Every line in the records below that holds "interaction" must be identified and copied.

(Dataset entries)
..............................

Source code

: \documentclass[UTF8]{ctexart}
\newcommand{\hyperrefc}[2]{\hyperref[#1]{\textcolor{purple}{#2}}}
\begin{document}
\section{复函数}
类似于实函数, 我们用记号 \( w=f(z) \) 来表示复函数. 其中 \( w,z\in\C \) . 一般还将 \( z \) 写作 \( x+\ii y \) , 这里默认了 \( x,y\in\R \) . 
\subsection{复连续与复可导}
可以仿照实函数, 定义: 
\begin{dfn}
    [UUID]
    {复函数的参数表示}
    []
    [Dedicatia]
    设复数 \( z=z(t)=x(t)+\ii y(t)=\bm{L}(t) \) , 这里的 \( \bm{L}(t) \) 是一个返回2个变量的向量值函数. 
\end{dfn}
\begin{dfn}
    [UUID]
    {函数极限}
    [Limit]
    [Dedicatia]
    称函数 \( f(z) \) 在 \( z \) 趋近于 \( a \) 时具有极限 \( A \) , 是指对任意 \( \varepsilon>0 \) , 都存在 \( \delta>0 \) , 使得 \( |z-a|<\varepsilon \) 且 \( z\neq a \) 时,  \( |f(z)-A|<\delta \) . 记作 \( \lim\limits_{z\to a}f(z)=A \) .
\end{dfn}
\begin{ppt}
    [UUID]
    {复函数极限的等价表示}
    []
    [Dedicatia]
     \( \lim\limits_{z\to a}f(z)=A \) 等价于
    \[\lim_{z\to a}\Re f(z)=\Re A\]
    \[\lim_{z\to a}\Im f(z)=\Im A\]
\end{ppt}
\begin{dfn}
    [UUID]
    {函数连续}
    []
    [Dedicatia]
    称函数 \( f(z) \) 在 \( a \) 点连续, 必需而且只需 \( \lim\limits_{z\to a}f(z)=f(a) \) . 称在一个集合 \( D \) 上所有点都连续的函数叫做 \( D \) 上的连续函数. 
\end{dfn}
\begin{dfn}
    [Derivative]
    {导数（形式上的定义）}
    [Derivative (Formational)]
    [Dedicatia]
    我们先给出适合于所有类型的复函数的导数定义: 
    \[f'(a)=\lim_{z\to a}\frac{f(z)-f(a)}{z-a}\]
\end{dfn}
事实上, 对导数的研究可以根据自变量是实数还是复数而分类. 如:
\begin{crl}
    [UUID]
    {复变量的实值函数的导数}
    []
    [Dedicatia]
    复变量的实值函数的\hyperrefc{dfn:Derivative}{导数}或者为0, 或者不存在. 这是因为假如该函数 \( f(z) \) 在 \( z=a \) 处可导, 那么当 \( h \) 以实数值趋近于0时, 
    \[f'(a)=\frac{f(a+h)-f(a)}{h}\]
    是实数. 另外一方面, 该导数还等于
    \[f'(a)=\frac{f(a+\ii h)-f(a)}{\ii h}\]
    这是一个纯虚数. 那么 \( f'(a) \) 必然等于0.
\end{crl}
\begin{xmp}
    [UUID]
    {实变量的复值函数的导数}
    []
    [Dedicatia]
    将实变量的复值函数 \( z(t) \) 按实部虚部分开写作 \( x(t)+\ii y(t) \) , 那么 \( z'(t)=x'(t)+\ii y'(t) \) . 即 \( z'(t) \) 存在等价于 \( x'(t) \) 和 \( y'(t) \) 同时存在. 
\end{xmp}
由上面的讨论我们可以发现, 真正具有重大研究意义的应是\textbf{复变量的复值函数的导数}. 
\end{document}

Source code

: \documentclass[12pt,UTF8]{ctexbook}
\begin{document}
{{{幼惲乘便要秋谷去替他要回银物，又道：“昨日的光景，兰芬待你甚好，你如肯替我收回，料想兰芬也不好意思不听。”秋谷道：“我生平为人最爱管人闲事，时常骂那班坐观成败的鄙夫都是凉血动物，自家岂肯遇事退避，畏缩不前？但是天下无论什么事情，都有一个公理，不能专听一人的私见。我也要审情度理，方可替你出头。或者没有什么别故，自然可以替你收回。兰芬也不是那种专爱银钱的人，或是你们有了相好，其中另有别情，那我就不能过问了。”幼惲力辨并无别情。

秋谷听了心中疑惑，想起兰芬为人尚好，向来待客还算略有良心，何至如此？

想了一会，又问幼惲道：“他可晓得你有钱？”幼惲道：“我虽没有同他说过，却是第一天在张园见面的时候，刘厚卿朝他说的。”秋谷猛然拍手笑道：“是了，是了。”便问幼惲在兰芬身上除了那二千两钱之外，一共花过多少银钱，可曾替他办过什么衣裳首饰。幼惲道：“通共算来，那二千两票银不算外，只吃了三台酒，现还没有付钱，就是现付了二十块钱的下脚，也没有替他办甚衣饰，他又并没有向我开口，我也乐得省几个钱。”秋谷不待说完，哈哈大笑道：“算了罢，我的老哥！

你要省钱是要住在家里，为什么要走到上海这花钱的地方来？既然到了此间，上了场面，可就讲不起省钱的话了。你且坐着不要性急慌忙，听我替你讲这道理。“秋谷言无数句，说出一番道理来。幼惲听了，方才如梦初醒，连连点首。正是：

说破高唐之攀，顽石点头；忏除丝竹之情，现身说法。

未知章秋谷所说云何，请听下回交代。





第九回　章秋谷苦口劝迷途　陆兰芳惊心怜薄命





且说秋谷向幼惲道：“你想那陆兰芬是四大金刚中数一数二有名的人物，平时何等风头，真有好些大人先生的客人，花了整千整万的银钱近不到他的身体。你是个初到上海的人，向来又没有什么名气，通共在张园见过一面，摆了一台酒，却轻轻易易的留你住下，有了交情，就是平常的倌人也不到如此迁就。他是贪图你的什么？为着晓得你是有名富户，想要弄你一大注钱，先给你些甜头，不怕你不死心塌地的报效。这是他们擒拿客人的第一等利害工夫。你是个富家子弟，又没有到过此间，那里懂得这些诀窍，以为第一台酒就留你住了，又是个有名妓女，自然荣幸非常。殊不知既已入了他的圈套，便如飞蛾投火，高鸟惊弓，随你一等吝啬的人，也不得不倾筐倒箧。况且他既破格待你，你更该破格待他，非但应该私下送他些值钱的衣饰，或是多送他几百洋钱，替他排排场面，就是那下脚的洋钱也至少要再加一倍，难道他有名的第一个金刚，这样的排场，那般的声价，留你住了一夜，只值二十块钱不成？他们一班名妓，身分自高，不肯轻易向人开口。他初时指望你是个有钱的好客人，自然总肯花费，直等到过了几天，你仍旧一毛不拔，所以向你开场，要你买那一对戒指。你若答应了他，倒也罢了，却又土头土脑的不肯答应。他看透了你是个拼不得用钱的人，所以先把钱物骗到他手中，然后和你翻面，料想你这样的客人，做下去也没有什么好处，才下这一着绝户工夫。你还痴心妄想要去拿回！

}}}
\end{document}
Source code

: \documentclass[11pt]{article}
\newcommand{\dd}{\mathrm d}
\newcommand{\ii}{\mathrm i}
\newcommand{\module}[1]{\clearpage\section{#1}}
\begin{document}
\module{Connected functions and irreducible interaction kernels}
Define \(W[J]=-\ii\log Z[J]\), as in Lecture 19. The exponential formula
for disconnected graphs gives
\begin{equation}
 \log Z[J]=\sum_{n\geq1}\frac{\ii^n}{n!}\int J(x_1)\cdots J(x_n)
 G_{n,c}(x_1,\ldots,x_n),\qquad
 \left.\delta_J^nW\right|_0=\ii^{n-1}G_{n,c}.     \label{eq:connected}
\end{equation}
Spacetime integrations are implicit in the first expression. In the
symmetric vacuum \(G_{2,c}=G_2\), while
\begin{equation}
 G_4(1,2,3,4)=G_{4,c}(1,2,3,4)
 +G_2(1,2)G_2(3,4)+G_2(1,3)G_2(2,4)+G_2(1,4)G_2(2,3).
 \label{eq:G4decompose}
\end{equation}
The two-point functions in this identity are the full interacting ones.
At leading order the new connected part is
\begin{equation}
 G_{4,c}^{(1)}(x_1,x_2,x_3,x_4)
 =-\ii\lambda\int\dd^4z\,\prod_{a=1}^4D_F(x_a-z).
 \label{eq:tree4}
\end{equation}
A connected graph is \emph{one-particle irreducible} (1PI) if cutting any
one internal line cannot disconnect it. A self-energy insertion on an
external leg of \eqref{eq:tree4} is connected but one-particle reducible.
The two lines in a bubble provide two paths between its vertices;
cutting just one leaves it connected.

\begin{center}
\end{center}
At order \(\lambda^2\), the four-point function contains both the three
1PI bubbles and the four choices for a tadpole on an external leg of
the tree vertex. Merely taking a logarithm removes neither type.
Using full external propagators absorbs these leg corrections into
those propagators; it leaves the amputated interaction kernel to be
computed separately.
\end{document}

..............................

(TASK OUTPUT)
\module{Connected functions and irreducible interaction kernels}
those propagators; it leaves the amputated interaction kernel to be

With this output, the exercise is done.